Your answer should be one number: the count of lines in the data below that include "update".

(Collected data)
------------
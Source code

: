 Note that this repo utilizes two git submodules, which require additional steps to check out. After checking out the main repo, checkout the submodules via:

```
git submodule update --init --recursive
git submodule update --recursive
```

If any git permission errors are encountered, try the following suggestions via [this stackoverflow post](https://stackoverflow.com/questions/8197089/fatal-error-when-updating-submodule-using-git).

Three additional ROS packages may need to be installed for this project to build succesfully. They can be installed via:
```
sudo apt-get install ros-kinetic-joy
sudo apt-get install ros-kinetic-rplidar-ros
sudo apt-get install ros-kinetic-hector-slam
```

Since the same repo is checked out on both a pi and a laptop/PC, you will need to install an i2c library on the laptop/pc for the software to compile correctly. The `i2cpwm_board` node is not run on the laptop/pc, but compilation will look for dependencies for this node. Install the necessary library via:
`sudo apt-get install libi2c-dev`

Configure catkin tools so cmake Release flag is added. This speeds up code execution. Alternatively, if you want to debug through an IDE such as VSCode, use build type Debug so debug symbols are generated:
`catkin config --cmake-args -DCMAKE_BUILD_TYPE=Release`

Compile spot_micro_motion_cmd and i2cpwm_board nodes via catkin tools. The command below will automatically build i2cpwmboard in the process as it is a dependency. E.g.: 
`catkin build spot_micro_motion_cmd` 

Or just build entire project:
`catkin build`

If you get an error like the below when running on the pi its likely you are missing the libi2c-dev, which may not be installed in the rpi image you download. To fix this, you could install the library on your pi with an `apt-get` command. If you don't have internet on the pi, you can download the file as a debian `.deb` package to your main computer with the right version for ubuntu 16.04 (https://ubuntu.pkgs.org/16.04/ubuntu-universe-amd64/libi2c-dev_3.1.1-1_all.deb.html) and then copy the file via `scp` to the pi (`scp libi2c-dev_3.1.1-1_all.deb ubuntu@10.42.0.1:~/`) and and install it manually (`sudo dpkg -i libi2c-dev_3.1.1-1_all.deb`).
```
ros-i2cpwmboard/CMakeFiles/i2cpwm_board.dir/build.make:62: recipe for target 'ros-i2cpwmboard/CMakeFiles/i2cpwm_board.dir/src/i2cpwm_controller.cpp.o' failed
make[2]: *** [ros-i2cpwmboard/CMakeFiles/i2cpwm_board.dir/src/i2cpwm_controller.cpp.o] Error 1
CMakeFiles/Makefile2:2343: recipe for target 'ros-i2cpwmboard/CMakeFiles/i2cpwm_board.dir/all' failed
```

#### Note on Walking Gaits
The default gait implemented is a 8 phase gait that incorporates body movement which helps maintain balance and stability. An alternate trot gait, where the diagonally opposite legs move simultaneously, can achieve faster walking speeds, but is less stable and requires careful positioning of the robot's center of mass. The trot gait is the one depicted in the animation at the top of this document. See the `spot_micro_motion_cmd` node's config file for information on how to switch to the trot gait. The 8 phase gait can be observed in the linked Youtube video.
------------
§ Written response:
2